CIS Financial Services Inc v. Brooks
MEMORANDUM OPINION. Signed by Judge Sharon Lovelace Blackburn on 3/25/14. (ASL)
2014 Mar-25 PM 12:20
U.S. DISTRICT COURT
N.D. OF ALABAMA
UNITED STATES DISTRICT COURT
NORTHERN DISTRICT OF ALABAMA
CIS FINANCIAL SERVICES,
CASE NO. 6:13-cv-1281-SLB
This case is currently before the court on plaintiff’s Motion to Remand. (Doc. 4.)1
Plaintiff claims a forum selection clause in an Employment Agreement between the parties
requires them to litigate this dispute in state court in Marion County, Alabama. (Id. at 2-3.)
Defendant argues that the forum selection clause plaintiff is seeking to enforce has been
modified by a subsequent agreement between the parties that allows for jurisdiction in federal
court. (Doc. 6 at 1.) Defendant attached five exhibits to his opposition brief, including the
Employment Agreement, that he argues must be read together as parts of a unified
transaction. (Id. at 9-10.) Plaintiff argues that defendant is not personally a party to any
agreement except the Employment Agreement, whose terms it alleges are still in effect. (Doc.

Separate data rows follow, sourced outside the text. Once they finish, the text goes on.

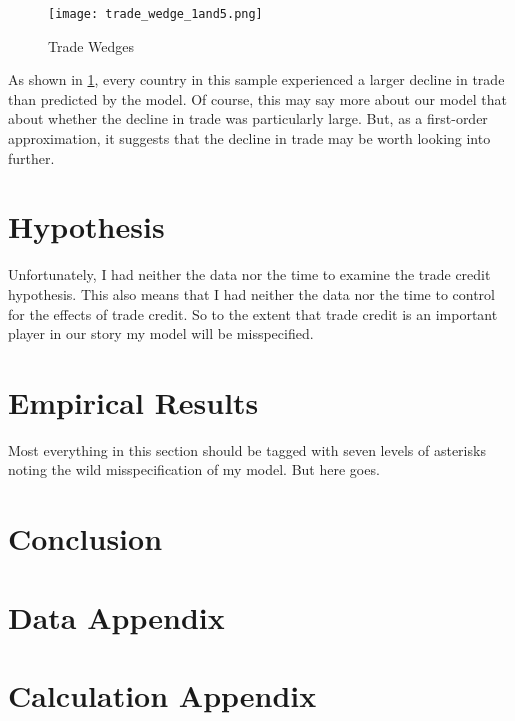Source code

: \documentclass[11pt]{article}
\begin{document}
  \begin{figure} \label{fig:trade_wedge}
    \centering
      \texttt{[image: trade\_wedge\_1and5.png]}
    \caption{Trade Wedges}
  \end{figure}

  As shown in \ref{fig:trade_wedge}, every country in this sample experienced a larger decline in trade than predicted by the model.  Of course, this may say more about our model that about whether the decline in trade was particularly large.  But, as a first-order approximation, it suggests that the decline in trade may be worth looking into further.

\section{Hypothesis}
\label{sec:hypothesis}
  Unfortunately, I had neither the data nor the time to examine the trade credit hypothesis.  This also means that I had neither the data nor the time to control for the effects of trade credit.  So to the extent that trade credit is an important player in our story my model will be misspecified.

\section{Empirical Results} %
\label{sec:empirical_results}
  Most everything in this section should be tagged with seven levels of asterisks noting the wild misspecification of my model.  But here goes.

  
\section{Conclusion}
\label{sec:conclusion}

\section{Data Appendix}
\label{sec:data_appendix}

\section{Calculation Appendix}
\label{sec:calculation_appendix}





\end{document}
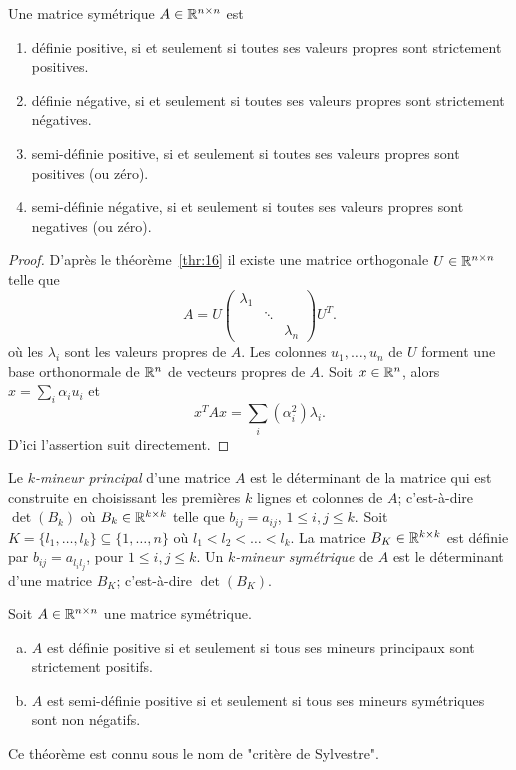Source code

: \begin{theorem}
  \label{thr:15}
  Une matrice symétrique $A \in \mathbb{R}^{n \times n}$ est 
  \begin{enumerate}
  \item définie positive,
    si et seulement si toutes ses valeurs propres sont strictement positives. 
  \item définie négative, si et seulement si toutes ses valeurs propres sont strictement négatives. 
  \item semi-définie positive, si et seulement si toutes ses valeurs propres sont positives (ou zéro).  
  \item semi-définie négative, si et seulement si toutes ses valeurs propres sont negatives (ou zéro).  
  \end{enumerate}
\end{theorem}

\begin{proof}
  D'après le théorème~\ref{thr:16} il existe une 
  matrice orthogonale $U \in \mathbb{R}^{n\times n}$ telle que 
  \begin{equation}
    \label{eq:10}    
    A = U
    \begin{pmatrix}
      \lambda_1 \\
      & \ddots \\
      && \lambda_n
    \end{pmatrix} U^T. 
  \end{equation}
  où les $\lambda_i$ sont les valeurs propres de $A$. Les colonnes  $u_1,\dots,u_n$ de $U$ forment une base orthonormale de $\mathbb{R}^n$  de vecteurs propres de $A$. 
  Soit $x \in \mathbb{R}^n$, alors $x = \sum_i \alpha_i u_i$ et 
  \begin{displaymath}
    x^TAx = \sum_i (\alpha_i^2) \lambda_i.  
  \end{displaymath}
D'ici l'assertion suit directement. 
\end{proof}

Le \emph{$k$-mineur principal} d'une matrice $A$ est le déterminant de la matrice qui est construite en choisissant les premières $k$ lignes et colonnes de $A$; c'est-à-dire $\det(B_k)$ où $B_k \in \mathbb{R}^{k\times k}$ telle que $b_{ij} = a_{ij}$, $1 \leq i,j \leq k$. Soit $K  = \{l_1,\dots,l_k\}\subseteq \{1,\dots,n\}$ où $l_1<l_2<\dots<l_k$. 
La matrice $B_K \in \mathbb{R}^{k\times k}$  est définie par $b_{ij} = a_{l_il_j}$, pour $1 \leq i,j\leq k$. Un \emph{$k$-mineur symétrique} de $A$ est le déterminant d'une matrice $B_K$; c'est-à-dire $\det(B_K)$.  

\begin{theorem}
  \label{thr:17}
  Soit $A \in  \mathbb{R}^{n \times n}$ une matrice symétrique.   
  \begin{enumerate}[a)]
  \item $A$ \label{posdef:1}
    est définie positive si et seulement si tous ses mineurs
    principaux sont strictement positifs.
  \item $A$ \label{posdef:2}
    est semi-définie positive si et seulement si tous ses mineurs symétriques sont non
    négatifs.
  \end{enumerate}
  Ce théorème est connu sous le nom de "critère de Sylvestre".
\end{theorem}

8 at 3.) Plaintiff also requests an award of attorney’s fees incurred as a result of defendant’s
Reference to a document number, (“Doc. ___”), refers to the number assigned to
each document as it is filed in the court’s record.
removal. (Doc. 4 at 10-12.) The court will grant plaintiff’s motion to remand, but will not
award plaintiff attorney’s fees.
SUMMARY OF RELEVANT FACTS
In this case it’s important to keep who’s who and what’s what straight. Plaintiff CIS
is a financial services corporation whose principal place of business is in Hamilton, Alabama.
(Doc. 4 at 2.) Defendant Greg Brooks was an Executive Vice President at CIS from
November 19, 2012, to May 2, 2013. (Doc. 6 at 3, 6-7.) As its name might give away, 267
Floridian, LLC is a Florida limited liability company. (Doc. 6-2 at 2.) Its only member is
Greg Brooks. (Doc. 6 at 2.) Sonny Jeung is a resident of California. (Doc. 6 at 2.) At some
point during the relevant time period, Mr. Jeung became the president and CEO of CIS and
the owner of all of its outstanding capital stock. (Doc. 6 at 2; doc. 6-3 at 3; doc. 6-5 at 2.)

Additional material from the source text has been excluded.